Work instructions:
Return verbatim all lines from the first one in the records to the line with "## Commiting", both ends kept.

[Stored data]

"""

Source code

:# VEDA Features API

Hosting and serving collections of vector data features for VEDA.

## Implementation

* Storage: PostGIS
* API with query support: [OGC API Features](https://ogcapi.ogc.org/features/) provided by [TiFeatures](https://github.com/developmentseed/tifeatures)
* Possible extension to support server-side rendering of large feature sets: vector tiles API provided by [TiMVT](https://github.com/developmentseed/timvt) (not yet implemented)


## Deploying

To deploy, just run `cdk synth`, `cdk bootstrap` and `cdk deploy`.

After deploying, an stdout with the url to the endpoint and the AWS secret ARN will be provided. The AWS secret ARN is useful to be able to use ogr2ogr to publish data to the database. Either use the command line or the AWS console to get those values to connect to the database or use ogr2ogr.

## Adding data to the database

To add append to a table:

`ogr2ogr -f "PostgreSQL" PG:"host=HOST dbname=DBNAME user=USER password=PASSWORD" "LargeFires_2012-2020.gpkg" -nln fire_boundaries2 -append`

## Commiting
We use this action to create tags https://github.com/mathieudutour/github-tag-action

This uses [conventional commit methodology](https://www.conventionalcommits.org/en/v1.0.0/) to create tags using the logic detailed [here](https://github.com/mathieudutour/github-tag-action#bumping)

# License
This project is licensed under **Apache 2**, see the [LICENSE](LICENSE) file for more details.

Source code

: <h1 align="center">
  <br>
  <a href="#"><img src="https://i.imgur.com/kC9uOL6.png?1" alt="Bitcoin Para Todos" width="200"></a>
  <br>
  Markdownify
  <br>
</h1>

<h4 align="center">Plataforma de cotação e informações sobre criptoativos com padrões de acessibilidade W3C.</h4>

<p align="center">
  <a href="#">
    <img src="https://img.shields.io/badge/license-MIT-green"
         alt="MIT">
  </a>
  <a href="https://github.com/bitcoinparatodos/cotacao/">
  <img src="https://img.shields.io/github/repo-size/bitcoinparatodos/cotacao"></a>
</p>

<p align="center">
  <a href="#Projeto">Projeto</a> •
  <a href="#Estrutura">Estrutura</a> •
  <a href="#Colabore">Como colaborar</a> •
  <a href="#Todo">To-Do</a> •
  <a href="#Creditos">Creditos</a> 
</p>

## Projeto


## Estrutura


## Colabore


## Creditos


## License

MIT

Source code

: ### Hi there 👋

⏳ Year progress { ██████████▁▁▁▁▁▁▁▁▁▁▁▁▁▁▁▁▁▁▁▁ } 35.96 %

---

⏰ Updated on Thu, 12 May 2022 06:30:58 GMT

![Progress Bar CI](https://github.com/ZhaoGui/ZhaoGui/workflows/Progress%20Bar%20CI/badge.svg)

"""

Task solution:
Source code

:# VEDA Features API

Hosting and serving collections of vector data features for VEDA.

## Implementation

* Storage: PostGIS
* API with query support: [OGC API Features](https://ogcapi.ogc.org/features/) provided by [TiFeatures](https://github.com/developmentseed/tifeatures)
* Possible extension to support server-side rendering of large feature sets: vector tiles API provided by [TiMVT](https://github.com/developmentseed/timvt) (not yet implemented)


## Deploying

To deploy, just run `cdk synth`, `cdk bootstrap` and `cdk deploy`.

After deploying, an stdout with the url to the endpoint and the AWS secret ARN will be provided. The AWS secret ARN is useful to be able to use ogr2ogr to publish data to the database. Either use the command line or the AWS console to get those values to connect to the database or use ogr2ogr.

## Adding data to the database

To add append to a table:

`ogr2ogr -f "PostgreSQL" PG:"host=HOST dbname=DBNAME user=USER password=PASSWORD" "LargeFires_2012-2020.gpkg" -nln fire_boundaries2 -append`

## Commiting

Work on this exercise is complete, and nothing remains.